Menurut saksi yang tidak rela disebutkan namanya menyatakan bahwa pelaku sempat mengatakan “ieu mah pinerakaeun, nu di dieu mah pinerakaeun kabeh.” Pelaku mengatakan ini mah di neraka, yang di sini neraka semua. Pelaku tersebut sambil menunjukkan amplifier alat pengeras suara.

Kejadian di atas sangat memprihatinkan batin saya, mungkin kita semua. Yang sangat memprihatinkan adalah sikap penganiayaan dan perkataan yang diucapkan pelaku.

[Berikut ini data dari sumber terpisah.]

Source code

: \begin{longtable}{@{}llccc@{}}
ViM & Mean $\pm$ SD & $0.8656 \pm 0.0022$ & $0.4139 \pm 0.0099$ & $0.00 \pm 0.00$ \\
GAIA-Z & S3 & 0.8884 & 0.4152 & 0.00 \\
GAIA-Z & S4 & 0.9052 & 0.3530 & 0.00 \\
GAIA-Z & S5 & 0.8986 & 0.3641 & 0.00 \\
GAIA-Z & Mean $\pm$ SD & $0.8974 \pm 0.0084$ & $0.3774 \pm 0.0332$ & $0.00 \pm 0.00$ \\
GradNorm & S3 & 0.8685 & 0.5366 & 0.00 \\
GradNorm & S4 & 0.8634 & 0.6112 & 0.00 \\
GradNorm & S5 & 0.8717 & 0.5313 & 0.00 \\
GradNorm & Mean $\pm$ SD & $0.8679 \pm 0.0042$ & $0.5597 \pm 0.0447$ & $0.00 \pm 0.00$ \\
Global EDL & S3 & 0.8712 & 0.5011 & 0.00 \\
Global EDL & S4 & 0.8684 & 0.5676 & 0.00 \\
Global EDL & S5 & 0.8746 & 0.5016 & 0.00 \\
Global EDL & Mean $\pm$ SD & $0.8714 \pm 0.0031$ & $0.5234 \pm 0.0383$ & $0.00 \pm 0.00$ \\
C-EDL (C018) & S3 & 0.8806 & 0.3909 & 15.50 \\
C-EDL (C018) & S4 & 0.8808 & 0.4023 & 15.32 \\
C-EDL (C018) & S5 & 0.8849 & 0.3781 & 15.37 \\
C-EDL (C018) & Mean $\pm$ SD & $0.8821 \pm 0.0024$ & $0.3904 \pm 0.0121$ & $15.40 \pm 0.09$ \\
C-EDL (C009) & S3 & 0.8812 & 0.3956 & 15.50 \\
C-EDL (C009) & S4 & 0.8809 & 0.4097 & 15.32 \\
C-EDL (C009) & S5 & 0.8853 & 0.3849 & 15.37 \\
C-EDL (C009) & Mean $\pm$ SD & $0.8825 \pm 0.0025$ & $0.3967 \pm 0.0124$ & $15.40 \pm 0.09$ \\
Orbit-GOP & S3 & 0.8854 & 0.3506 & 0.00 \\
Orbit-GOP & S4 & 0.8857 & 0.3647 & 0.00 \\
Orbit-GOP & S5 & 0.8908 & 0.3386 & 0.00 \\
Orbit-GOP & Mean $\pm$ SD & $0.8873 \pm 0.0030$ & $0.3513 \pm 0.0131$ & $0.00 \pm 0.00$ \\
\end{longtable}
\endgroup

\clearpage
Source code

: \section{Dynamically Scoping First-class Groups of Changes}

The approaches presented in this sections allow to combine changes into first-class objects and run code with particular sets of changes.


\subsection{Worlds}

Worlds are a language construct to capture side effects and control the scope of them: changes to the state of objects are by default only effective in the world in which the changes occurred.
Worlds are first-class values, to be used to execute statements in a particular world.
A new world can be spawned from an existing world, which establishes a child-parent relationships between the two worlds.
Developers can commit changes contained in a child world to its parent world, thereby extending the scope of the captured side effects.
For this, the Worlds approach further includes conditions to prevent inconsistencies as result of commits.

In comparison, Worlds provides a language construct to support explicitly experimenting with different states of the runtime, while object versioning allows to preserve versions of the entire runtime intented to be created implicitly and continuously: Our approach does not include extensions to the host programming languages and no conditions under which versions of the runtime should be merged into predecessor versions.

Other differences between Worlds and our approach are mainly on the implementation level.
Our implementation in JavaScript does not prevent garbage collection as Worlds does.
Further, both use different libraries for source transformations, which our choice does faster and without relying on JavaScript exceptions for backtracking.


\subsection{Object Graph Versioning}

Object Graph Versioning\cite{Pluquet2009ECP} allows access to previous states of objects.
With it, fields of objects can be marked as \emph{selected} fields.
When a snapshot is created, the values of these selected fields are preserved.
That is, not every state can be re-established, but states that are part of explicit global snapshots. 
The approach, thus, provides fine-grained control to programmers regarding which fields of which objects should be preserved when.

Penganiayaan adalah kekejaman. Kita sepakat menganiaya seseorang bukanlah perilaku yang dapat dibenarkan dan sangat dilarang oleh hukum.

Terkadang perkataan kita lebih kejam dari pada menganiaya. Nu di dieu mah pinerakaeun, semua orang yang ada disana adalah orang-orang yang akan menghuni neraka. Jangan sampai kita mengatakan sesuatu yang menyakitkan orang lain apalagi menyatakan (bahkan memutuskan) bahwa orang yang berbeda dengan kita tempatnya adalah neraka. Padahal yang berhak memasukkan orang ke surga atau neraka adalah Tuhan.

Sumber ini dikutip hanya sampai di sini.